De longe, o engenheiro acompanha o mercado nacional e identifica aquecimento para profissionais qualificados. No exterior, pondera, o cenário é outro. "Após a crise econômica, o mercado para engenheiros ficou bem difícil." Na sua opinião, a versatilidade é um diferencial do profissional brasileiro. "Talvez pela estrutura organizacional deficiente na maioria das empresas no país, o profissional agrega à sua função o trabalho de outras." Como dica, recomenda fluência no inglês, "já que a maioria das grandes empresas tem se tornado globais".

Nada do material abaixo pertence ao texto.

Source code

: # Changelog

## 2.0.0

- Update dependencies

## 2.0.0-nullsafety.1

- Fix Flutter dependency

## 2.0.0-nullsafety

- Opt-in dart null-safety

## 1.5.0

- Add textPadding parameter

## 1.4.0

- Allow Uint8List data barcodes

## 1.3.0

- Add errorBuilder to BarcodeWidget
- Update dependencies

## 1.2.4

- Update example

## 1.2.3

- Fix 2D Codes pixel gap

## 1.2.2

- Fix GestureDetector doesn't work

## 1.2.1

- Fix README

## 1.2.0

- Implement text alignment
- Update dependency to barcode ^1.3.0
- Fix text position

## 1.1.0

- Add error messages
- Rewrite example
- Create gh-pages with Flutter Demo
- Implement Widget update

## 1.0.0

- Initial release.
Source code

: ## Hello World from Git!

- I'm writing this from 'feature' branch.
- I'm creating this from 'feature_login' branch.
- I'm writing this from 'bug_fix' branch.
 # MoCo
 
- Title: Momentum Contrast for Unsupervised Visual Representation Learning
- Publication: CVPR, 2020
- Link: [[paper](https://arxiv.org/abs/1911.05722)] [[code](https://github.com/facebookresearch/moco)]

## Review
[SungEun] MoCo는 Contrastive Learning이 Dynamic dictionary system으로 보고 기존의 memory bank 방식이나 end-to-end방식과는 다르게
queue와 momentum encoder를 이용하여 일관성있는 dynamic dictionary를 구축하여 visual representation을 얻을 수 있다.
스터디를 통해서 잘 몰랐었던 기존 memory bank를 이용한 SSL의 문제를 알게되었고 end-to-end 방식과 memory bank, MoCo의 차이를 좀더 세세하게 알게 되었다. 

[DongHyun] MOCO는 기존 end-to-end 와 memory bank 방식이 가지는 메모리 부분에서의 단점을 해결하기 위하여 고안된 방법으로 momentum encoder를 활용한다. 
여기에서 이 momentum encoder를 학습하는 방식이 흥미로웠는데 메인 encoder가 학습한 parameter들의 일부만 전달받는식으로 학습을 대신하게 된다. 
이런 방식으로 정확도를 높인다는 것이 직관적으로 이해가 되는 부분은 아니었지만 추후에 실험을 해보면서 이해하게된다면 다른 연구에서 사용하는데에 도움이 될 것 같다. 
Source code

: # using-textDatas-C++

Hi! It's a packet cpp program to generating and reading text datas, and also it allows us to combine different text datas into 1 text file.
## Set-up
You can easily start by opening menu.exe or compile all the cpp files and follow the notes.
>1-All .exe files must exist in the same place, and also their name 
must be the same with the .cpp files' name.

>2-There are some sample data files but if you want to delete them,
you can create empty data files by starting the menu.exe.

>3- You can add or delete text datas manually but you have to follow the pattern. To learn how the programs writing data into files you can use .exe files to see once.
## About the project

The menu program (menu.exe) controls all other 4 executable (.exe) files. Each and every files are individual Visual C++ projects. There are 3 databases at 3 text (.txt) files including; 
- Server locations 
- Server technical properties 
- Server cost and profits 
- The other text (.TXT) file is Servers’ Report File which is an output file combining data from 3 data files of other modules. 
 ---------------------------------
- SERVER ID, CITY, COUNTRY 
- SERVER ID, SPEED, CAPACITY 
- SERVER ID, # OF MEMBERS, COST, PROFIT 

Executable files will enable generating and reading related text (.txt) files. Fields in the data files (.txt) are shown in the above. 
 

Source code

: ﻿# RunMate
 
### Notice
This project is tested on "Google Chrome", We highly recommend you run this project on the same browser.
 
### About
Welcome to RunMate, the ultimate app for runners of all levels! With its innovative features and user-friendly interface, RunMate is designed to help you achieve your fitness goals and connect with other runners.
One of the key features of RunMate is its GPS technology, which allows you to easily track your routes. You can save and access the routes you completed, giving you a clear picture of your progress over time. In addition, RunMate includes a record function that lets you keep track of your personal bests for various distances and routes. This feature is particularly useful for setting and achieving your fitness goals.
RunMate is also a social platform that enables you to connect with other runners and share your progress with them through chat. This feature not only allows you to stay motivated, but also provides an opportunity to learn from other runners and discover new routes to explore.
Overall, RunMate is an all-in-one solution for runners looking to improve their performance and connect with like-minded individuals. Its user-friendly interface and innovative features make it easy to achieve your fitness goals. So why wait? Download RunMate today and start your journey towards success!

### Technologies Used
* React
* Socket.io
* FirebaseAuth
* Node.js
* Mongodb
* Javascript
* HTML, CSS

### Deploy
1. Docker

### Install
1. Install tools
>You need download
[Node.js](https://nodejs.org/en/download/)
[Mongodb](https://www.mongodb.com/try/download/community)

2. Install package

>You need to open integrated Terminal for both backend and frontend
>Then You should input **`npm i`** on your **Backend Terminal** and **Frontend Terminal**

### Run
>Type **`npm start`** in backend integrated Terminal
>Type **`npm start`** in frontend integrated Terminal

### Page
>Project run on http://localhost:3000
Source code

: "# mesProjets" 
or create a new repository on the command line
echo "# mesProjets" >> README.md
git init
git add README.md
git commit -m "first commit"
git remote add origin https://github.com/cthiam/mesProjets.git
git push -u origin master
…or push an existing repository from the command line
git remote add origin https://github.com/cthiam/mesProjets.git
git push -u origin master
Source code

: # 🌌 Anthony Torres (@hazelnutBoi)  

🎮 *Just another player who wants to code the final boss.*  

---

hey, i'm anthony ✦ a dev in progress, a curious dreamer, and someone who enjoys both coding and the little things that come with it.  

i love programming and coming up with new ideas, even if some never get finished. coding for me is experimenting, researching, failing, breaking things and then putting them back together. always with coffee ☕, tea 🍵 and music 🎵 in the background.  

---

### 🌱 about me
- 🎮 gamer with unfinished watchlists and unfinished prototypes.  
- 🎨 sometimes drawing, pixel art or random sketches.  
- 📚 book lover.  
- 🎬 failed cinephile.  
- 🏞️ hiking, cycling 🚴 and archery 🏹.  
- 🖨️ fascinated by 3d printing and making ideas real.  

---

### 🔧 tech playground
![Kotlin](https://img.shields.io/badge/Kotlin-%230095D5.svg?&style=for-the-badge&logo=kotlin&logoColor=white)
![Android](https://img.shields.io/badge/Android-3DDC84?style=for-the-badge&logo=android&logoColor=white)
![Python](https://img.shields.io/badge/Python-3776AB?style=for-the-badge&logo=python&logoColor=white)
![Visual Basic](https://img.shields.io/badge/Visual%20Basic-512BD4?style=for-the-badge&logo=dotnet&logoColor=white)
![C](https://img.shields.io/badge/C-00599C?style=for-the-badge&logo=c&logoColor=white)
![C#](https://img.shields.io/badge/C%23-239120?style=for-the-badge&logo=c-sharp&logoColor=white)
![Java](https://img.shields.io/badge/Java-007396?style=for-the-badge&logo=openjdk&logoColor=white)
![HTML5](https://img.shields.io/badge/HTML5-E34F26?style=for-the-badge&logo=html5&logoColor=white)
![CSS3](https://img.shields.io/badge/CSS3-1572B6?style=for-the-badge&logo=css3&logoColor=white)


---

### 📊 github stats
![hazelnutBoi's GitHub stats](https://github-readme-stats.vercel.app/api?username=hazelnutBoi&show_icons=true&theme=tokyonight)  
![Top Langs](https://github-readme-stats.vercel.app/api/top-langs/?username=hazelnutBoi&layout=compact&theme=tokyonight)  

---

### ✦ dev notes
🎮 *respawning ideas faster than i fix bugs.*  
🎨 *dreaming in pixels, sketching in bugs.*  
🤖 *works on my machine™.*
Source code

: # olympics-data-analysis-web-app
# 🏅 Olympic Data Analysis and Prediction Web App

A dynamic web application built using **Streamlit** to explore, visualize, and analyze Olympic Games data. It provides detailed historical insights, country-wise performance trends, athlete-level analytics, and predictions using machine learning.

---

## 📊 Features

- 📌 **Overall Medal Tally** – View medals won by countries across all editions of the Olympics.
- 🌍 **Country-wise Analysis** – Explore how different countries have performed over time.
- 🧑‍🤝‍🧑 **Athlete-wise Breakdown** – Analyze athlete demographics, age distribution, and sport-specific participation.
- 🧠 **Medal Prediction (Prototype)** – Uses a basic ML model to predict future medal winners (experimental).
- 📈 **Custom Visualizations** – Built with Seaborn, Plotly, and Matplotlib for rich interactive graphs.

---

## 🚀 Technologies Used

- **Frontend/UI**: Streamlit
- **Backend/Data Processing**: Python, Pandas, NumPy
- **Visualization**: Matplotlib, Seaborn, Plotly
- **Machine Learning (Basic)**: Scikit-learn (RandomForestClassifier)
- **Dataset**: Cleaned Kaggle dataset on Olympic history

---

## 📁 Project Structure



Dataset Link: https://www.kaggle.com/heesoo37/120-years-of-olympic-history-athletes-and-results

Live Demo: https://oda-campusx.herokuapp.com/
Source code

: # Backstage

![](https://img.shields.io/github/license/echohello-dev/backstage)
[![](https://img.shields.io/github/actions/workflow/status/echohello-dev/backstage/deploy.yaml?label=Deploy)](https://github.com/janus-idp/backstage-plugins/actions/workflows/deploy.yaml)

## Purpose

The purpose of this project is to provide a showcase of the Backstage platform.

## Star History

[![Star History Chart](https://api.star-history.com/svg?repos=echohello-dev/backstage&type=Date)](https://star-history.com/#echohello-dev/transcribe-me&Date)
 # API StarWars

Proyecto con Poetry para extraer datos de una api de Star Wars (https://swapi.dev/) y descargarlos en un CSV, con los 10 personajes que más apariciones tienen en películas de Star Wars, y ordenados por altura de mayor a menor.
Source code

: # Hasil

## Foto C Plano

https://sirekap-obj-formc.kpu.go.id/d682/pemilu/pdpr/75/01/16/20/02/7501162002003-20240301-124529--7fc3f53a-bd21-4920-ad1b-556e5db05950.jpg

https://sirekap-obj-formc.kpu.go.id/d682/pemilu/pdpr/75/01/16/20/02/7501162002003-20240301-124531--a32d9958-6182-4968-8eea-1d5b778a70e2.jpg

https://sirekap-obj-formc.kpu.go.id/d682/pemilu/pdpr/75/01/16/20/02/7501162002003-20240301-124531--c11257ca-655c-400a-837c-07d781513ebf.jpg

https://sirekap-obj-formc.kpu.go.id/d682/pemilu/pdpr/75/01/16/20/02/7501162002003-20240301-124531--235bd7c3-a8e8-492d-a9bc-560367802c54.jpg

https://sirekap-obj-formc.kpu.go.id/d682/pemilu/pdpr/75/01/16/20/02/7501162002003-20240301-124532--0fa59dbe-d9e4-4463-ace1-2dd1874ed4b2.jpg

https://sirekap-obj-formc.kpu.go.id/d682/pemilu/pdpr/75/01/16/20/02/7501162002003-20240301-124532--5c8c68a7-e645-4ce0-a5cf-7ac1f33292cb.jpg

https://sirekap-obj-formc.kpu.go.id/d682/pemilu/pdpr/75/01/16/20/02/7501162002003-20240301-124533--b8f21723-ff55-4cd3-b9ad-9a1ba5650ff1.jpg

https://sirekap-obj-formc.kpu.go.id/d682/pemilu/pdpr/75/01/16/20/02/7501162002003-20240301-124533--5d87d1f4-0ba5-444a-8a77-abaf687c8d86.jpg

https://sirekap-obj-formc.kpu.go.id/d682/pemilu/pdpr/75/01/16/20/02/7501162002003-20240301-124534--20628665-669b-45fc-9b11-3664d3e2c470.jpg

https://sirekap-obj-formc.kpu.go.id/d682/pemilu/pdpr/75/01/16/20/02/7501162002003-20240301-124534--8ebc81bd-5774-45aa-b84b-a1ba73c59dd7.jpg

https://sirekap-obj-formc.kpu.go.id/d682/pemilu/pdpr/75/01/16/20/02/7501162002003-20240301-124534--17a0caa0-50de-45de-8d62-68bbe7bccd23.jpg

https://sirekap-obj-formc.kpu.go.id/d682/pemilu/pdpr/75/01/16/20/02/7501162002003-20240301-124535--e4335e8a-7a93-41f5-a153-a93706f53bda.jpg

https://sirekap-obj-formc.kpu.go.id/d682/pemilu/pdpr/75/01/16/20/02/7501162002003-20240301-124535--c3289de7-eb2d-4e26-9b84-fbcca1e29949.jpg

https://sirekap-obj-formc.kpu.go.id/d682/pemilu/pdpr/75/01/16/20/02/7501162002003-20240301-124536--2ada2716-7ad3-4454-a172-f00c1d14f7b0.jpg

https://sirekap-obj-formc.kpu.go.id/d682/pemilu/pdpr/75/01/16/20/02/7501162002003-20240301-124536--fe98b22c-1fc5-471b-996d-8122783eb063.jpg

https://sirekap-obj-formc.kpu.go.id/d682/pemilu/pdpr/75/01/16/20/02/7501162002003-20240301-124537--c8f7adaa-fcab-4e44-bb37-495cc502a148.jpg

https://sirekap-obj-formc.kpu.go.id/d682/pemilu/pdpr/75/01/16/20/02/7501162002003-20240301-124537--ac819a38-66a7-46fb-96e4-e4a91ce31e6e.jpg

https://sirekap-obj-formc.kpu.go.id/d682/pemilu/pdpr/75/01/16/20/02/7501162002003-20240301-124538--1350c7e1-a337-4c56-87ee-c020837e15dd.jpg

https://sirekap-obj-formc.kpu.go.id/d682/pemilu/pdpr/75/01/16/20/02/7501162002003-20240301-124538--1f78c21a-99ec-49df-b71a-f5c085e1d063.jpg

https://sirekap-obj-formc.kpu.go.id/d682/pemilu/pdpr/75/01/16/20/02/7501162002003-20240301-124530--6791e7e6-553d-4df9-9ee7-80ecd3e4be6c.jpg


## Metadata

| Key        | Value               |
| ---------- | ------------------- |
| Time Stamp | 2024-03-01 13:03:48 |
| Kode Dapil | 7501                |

Professor visitante da Universidade de Belgrado, na Sérvia, o engenheiro César Queiroz, também atua como consultor internacional e oferece suporte técnico no setor de estradas e infraestrutura de transportes em países, como Índia, Filipinas, Colômbia, Rússia, Ucrânia, Lituânia, Armênia, Azerbaijão, Noruega e Suécia. Ele lembra que, quando se formou (1967), o mercado de trabalho estava aquecido, a exemplo de agora. No currículo, César acumula experiência em quatro empresas, sendo a última, o Banco Mundial em Washington, onde trabalhou até 2006. "Na minha opinião, há grande carência de engenheiros qualificados no país."
Para quem está iniciando a jornada, César recomenda boa base teórica, adquirida nos banco da universidade, e atualização constante. Ele, por exemplo, cursou mestrado na Universidade Federal do Rio de Janeiro (UFRJ) e doutorado (Ph.D.) na Universidade do Texas, nos Estados Unidos. "O conhecimento básico de topografia que adquiri na graduação foi fundamental para que pudesse desenvolver o meu trabalho de doutorado", dimensiona.